| WHAT TO DO |
Look through the records below for the line with "When tested with" and the line with "parse the first", then return those lines and all lines between, exactly.

** DATA follows **

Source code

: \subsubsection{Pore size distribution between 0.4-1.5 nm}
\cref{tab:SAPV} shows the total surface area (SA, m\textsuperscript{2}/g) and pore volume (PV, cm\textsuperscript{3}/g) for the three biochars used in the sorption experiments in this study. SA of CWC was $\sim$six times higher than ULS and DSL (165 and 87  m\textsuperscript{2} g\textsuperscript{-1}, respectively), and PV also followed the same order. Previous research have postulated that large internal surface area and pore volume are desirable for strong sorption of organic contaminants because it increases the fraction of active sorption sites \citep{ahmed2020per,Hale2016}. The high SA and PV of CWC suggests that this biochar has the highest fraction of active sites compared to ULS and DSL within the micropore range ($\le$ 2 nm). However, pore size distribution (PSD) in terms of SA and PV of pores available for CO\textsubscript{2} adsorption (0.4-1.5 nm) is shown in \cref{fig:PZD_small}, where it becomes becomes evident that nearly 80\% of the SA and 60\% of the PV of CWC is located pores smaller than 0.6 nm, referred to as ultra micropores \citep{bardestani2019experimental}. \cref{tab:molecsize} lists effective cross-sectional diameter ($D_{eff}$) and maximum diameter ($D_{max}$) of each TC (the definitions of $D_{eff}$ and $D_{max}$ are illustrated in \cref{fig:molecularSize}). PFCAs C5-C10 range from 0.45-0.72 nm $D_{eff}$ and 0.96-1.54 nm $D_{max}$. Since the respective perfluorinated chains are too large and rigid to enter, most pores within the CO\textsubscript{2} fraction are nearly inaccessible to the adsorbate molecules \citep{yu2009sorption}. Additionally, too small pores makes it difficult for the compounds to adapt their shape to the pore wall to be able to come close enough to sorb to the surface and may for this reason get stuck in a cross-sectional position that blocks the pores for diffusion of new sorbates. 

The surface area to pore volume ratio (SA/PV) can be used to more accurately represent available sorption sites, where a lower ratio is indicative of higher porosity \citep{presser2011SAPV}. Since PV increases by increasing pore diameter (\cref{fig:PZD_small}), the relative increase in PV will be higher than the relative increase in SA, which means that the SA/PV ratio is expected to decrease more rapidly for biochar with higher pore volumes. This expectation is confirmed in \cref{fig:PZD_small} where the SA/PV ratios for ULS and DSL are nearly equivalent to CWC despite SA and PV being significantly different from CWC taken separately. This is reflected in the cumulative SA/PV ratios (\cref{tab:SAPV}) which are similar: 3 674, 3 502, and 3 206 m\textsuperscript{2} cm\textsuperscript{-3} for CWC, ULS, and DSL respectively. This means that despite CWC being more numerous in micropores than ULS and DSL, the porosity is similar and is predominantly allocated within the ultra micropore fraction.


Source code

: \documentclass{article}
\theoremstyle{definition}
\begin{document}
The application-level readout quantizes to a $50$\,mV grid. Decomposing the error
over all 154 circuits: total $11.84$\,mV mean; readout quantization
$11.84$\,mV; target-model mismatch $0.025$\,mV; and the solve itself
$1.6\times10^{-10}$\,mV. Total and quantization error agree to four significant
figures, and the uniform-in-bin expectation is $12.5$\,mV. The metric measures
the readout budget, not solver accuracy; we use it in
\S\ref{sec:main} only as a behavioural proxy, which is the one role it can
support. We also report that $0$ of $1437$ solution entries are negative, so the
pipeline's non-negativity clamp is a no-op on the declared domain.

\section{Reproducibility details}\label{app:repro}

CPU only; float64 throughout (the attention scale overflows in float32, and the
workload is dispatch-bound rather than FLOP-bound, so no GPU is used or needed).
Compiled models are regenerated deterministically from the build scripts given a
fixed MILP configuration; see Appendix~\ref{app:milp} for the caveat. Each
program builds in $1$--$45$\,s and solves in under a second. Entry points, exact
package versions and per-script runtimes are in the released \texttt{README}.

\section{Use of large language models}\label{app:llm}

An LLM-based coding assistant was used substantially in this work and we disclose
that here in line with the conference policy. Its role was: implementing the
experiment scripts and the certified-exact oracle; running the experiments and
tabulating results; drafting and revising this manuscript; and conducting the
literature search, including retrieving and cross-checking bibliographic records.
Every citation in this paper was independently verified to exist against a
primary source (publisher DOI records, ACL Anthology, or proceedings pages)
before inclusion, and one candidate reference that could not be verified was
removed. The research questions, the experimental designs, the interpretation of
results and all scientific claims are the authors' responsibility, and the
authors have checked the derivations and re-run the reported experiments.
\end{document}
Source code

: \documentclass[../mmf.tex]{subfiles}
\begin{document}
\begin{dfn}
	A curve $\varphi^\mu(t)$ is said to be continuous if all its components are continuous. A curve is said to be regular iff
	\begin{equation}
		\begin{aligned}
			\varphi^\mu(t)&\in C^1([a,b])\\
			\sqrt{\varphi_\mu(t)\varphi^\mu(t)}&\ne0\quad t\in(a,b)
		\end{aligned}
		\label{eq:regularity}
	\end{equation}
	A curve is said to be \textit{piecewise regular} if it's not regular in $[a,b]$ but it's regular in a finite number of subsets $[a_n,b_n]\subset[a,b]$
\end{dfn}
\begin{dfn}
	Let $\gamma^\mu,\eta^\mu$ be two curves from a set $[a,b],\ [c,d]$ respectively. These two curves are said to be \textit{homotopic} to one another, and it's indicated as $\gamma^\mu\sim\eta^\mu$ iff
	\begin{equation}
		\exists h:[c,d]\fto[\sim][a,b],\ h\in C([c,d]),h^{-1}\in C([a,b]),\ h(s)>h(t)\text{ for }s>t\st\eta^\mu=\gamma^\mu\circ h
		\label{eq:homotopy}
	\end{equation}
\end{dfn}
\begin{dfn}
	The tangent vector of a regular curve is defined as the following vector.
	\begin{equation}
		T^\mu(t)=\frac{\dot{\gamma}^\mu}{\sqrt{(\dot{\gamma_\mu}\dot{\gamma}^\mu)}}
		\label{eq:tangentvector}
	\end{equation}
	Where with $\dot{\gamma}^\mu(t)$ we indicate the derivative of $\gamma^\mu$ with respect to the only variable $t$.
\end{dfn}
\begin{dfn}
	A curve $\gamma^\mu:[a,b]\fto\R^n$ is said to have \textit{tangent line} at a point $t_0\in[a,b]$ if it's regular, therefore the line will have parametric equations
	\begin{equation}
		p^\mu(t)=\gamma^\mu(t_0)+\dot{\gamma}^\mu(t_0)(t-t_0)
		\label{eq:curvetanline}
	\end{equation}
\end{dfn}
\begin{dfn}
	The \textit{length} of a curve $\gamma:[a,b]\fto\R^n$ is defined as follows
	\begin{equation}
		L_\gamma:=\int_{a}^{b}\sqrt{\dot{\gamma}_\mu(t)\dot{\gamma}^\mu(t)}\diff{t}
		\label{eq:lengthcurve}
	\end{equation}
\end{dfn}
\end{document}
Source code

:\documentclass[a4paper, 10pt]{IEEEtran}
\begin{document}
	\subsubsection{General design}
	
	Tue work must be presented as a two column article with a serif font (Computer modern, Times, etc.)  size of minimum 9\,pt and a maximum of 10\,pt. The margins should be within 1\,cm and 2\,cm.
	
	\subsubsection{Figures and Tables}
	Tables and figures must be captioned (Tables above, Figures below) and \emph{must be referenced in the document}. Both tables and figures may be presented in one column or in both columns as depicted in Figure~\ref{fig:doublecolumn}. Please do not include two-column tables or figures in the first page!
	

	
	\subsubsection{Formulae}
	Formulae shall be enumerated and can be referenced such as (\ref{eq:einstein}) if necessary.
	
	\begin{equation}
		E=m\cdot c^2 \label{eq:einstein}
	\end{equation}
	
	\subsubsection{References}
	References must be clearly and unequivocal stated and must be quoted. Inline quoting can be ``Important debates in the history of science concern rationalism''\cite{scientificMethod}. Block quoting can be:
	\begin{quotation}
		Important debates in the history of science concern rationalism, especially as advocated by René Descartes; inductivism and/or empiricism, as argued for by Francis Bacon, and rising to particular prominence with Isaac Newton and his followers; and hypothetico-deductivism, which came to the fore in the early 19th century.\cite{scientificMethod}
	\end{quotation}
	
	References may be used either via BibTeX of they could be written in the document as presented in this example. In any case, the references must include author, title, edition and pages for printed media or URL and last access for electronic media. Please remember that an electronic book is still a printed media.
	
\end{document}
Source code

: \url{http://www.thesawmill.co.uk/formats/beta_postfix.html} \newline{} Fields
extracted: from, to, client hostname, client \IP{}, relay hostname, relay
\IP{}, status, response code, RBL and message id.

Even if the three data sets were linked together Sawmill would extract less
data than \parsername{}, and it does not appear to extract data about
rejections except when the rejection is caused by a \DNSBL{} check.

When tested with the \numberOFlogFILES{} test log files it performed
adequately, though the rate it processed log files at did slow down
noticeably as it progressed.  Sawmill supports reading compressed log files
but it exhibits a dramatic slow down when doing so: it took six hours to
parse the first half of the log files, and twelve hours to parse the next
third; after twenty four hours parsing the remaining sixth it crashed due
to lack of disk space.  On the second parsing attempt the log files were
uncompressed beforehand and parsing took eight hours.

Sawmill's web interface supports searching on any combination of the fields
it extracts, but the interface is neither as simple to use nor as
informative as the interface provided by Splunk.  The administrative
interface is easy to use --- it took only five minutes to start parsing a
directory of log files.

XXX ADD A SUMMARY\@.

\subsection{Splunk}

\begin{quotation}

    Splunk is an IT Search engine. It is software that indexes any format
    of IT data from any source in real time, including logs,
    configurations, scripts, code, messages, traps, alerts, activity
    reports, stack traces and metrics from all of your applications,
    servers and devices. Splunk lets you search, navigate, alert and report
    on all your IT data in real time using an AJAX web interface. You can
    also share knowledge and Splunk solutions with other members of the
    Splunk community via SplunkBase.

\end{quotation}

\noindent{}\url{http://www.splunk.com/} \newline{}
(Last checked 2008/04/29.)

** End of DATA **

| ANSWER SPACE |
When tested with the \numberOFlogFILES{} test log files it performed
adequately, though the rate it processed log files at did slow down
noticeably as it progressed.  Sawmill supports reading compressed log files
but it exhibits a dramatic slow down when doing so: it took six hours to
parse the first half of the log files, and twelve hours to parse the next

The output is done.